Tom Friedman, who I admire in many ways, has an op-ed piece in today's NY Times where he suggests that the US government take the bailout money they are thinking of giving to the auto industry and instead give it to the top venture capital firms.

You want to spend $20 billion of taxpayer money creating jobs? Fine.
Call up the top 20 venture capital firms in America, which are short of
cash today because their partners — university endowments and pension
funds — are tapped out, and make them this offer: The U.S. Treasury
will give you each up to $1 billion to fund the best venture capital
ideas that have come your way. If they go bust, we all lose. If any of
them turns out to be the next Microsoft or Intel, taxpayers will give
you 20 percent of the investors’ upside and keep 80 percent for
themselves.

I understand the point Tom is making – that we ought to be investing in the future instead of the past. And for that, I applaud him.

But the venture capital business, thankfully, does not need any more capital. It's got too much money in it, not too little. Just ask the limited partners who have been overfunding the venture capital business for the past 15-20 years what they think. You don't even need to ask them. They are taking money out of the sector because the returns have been weak.

And the top 20 firms in the venture capital business are the least in need of a bailout of any group I've ever thought about.
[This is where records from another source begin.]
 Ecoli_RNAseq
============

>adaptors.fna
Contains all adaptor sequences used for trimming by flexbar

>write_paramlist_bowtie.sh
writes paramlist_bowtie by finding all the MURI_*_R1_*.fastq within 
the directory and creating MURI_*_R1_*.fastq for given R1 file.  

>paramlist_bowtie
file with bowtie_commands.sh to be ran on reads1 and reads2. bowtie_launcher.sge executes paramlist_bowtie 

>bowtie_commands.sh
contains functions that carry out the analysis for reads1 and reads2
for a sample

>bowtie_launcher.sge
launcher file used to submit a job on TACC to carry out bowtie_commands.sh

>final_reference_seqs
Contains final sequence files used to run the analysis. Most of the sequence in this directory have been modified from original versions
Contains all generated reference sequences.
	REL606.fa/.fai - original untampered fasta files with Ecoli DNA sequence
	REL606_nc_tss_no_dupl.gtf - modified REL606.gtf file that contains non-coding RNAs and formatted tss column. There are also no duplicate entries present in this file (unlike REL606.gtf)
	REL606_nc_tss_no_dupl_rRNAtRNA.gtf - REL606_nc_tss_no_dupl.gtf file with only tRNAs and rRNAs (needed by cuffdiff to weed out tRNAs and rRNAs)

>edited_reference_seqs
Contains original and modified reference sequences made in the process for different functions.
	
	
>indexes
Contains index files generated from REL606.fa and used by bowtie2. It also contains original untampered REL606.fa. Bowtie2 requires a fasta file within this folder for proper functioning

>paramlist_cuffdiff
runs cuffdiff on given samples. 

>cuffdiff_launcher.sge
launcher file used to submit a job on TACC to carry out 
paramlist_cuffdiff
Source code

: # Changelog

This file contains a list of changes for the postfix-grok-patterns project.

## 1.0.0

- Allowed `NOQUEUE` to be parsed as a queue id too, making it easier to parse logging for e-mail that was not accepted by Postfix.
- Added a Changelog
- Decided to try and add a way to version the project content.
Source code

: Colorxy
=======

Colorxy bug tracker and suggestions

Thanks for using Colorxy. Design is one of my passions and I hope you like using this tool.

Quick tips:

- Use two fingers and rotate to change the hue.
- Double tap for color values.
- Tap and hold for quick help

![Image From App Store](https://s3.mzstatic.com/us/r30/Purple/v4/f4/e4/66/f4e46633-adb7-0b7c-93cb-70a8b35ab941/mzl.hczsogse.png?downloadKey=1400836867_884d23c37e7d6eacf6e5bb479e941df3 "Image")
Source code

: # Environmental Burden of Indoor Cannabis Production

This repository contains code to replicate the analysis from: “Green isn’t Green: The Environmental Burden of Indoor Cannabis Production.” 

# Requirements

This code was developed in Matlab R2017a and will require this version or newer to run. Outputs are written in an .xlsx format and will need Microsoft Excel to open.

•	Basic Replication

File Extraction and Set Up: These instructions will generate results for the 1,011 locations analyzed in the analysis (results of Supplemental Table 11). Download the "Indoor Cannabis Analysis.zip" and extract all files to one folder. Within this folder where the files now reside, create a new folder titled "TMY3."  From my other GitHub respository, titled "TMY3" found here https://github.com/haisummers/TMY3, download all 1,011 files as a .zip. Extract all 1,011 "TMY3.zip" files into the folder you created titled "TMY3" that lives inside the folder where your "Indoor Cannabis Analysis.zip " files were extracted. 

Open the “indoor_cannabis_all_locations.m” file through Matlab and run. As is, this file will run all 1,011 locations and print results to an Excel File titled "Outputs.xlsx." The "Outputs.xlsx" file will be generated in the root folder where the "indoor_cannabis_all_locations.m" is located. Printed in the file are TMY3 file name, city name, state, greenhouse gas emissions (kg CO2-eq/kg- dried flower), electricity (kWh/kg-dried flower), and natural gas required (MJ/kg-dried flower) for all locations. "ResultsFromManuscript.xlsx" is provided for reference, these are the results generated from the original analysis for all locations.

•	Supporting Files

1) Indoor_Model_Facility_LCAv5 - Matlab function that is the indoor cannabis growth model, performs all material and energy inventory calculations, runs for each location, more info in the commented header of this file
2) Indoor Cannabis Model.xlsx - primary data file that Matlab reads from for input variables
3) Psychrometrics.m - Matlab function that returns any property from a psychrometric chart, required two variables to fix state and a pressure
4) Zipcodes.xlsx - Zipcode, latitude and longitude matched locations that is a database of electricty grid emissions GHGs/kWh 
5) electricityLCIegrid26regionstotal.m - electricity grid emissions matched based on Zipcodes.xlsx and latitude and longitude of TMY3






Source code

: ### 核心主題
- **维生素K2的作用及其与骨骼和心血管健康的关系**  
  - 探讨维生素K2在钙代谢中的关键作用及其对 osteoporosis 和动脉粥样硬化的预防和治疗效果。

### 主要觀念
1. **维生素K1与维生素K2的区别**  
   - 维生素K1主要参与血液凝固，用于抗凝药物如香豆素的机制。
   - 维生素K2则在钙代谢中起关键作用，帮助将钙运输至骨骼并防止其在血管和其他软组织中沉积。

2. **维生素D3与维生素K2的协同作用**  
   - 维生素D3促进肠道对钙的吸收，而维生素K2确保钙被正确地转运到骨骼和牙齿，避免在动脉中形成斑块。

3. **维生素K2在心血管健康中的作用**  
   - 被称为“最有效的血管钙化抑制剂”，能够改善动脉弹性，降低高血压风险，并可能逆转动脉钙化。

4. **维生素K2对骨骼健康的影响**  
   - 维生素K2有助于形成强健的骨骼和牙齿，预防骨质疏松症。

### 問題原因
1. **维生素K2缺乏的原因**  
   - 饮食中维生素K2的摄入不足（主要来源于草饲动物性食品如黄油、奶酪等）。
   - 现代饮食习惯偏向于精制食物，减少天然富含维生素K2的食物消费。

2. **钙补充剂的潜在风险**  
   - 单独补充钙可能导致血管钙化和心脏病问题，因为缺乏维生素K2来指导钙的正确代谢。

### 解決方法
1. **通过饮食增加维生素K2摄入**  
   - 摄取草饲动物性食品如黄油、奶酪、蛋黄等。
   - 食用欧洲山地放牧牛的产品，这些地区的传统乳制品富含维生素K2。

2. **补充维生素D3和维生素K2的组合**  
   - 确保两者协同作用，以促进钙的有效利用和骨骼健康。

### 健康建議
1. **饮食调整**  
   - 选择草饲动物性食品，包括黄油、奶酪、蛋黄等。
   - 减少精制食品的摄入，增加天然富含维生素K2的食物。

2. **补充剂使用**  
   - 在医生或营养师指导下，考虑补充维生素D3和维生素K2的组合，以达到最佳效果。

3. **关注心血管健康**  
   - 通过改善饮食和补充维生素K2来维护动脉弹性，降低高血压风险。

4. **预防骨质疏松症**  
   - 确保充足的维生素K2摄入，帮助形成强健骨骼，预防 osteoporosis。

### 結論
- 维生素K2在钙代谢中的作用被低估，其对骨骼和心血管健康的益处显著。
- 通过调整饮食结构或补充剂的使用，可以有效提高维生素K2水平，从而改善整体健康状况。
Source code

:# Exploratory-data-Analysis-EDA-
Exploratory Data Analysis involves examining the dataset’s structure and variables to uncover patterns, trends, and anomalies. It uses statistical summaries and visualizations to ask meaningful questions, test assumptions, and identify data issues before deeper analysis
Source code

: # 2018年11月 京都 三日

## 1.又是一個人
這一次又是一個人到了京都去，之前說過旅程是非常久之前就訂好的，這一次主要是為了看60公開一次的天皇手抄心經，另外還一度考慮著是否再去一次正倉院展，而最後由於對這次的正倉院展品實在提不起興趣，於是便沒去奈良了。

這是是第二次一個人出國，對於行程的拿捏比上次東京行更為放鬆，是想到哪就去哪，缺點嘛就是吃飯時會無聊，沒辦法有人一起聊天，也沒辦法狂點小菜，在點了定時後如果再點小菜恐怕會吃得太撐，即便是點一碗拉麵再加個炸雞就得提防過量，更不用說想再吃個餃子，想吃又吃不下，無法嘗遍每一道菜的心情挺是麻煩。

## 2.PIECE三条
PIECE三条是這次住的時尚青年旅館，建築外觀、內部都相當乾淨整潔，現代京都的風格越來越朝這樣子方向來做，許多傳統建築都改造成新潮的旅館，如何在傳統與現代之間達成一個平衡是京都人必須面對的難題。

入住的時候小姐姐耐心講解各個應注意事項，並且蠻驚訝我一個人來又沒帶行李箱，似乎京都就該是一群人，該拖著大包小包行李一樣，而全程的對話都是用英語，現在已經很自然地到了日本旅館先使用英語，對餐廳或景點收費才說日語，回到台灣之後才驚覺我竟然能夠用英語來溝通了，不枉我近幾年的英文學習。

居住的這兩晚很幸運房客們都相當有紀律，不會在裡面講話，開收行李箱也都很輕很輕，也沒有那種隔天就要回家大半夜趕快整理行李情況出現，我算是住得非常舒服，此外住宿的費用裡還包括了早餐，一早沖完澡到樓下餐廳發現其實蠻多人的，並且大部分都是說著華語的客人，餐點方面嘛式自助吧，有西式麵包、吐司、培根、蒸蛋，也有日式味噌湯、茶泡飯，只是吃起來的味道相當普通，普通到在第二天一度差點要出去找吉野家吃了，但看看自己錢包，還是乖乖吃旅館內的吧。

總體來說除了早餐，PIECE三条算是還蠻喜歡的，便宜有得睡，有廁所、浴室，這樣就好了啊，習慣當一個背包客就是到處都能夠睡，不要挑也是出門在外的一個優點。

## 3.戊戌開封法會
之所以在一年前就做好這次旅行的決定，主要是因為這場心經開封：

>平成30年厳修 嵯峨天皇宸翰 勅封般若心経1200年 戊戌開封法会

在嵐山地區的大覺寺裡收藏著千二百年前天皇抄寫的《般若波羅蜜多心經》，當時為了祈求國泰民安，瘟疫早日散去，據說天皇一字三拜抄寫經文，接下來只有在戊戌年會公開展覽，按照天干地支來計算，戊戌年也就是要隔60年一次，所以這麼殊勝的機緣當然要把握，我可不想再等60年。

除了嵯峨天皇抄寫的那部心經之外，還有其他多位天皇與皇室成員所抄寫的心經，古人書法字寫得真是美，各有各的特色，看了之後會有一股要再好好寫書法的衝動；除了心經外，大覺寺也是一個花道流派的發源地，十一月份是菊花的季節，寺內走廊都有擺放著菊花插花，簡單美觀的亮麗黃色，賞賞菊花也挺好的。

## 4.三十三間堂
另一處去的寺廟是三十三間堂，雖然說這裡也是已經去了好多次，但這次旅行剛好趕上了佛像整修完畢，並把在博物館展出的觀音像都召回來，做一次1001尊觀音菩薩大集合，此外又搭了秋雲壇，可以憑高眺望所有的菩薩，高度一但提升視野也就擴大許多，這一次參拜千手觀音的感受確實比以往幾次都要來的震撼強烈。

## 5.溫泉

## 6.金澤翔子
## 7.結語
These firms, the Sequoias and Benchmarks and Accels and Kleiner Perkins etc etc can raise a fund anytime they want. Accel raised a ton of money last fall in the midst of the worst global financial meltdown in my lifetime.

The venture capital business is an asset class where the top 10-20 percent of the firms make 80%+ of the returns. That's how its always been and that's how it will likely always be. It's because the best entrepreneurs want to work with firms with reputations for making money, making connections, recruting top talent, and getting the right exit at the right time. And those are the top 10-20 percent of the firms.

So Tom's idea, while it looks good on paper, is a dream. The top venture firms don't want, don't need, and are never going to take government money. The same is true of the top entrepreneurs.

The worst firms, on the other hand, will gladly accept government money. And that is what is going to happen with all of these government efforts to pour more money into the "innovation sector". That money will go to bad investors and weak entrepreneurs and management teams for the most part. It's a problem of adverse selection.

If you take a look at all of the economically targeted investment programs that have been built and managed over the past twenty years in the venture capital industry, you'll see this plain and clearly.

There are some good ideas out there. My friend Brad Feld told me about a new legislative effort in Colorado to give angel investors a 50% tax credit for making investments in early stage companies. That makes better sense to me. Let the market work but lubricate it a bit with tax credits, particularly for the angel sector which has been the most hurt in this downturn.

But please leave the venture business alone. It's working pretty well as it is and it certainly doesn't need more money or some kind of stimulus plan.